▸ PROBLEM DESCRIPTION:
Look through the entries below and report every line that has "파이프라인의".

>>>

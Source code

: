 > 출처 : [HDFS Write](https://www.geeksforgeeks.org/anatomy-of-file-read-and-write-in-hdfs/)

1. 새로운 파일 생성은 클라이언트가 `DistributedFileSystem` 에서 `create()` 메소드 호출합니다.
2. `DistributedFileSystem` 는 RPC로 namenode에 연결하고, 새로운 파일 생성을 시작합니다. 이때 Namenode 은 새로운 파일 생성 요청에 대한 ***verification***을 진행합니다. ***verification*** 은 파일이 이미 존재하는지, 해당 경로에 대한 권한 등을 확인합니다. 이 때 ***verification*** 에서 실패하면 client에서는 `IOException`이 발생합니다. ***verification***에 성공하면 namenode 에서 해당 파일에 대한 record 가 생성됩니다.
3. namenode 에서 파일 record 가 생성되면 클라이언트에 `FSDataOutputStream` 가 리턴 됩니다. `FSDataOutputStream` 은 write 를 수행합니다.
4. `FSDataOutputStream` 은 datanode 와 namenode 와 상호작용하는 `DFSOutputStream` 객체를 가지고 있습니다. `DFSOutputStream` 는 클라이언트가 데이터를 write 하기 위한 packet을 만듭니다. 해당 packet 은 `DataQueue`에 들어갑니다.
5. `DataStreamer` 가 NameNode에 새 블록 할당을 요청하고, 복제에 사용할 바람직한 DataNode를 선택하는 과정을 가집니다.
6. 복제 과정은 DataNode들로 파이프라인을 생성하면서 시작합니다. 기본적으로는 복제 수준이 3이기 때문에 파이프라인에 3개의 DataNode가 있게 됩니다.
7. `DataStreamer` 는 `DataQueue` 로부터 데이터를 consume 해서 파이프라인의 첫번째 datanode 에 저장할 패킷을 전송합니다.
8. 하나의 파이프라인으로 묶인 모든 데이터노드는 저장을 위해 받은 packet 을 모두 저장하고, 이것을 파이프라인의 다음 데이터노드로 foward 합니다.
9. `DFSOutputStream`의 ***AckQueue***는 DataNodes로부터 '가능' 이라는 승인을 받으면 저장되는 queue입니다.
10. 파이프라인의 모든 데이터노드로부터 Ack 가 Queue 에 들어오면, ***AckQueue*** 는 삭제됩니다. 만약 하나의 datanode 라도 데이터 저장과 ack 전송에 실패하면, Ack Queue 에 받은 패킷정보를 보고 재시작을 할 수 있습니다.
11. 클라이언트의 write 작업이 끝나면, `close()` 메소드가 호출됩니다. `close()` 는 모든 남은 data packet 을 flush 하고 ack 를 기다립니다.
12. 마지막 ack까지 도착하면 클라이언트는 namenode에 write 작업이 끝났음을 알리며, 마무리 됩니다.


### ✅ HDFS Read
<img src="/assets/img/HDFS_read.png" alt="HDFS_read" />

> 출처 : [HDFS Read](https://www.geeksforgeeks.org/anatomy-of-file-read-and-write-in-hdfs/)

<<<
>>>

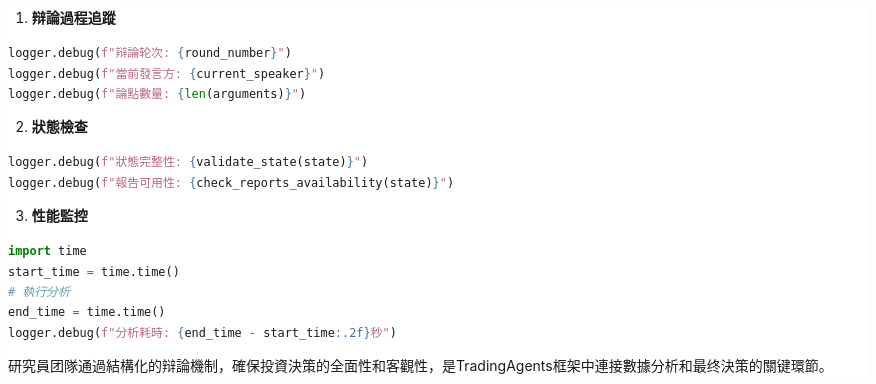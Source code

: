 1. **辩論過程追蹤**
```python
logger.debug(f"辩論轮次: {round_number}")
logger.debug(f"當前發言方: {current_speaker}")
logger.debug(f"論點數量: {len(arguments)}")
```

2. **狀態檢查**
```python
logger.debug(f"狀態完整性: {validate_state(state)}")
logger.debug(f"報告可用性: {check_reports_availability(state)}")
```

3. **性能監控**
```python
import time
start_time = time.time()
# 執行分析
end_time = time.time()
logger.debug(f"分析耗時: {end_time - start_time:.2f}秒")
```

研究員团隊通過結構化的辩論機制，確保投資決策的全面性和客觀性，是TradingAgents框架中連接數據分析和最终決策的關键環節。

<<<
>>>

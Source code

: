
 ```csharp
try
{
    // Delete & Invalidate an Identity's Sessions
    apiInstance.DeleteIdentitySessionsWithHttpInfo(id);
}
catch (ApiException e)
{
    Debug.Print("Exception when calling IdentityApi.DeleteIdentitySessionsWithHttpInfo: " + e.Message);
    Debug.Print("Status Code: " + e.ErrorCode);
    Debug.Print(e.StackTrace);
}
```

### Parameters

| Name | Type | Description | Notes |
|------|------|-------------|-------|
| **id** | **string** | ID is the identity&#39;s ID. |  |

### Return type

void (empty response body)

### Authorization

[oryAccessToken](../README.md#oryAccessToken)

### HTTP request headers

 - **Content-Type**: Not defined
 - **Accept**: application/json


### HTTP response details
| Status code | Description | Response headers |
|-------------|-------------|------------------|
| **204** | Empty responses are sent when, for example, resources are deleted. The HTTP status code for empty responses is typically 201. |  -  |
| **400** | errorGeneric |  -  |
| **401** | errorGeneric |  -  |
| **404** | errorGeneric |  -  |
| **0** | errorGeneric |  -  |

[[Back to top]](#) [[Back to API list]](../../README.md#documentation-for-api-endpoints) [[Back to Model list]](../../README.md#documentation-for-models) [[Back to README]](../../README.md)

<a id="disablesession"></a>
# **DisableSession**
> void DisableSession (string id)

<<<

▸ FINAL ANSWER:
7. `DataStreamer` 는 `DataQueue` 로부터 데이터를 consume 해서 파이프라인의 첫번째 datanode 에 저장할 패킷을 전송합니다.
8. 하나의 파이프라인으로 묶인 모든 데이터노드는 저장을 위해 받은 packet 을 모두 저장하고, 이것을 파이프라인의 다음 데이터노드로 foward 합니다.
10. 파이프라인의 모든 데이터노드로부터 Ack 가 Queue 에 들어오면, ***AckQueue*** 는 삭제됩니다. 만약 하나의 datanode 라도 데이터 저장과 ack 전송에 실패하면, Ack Queue 에 받은 패킷정보를 보고 재시작을 할 수 있습니다.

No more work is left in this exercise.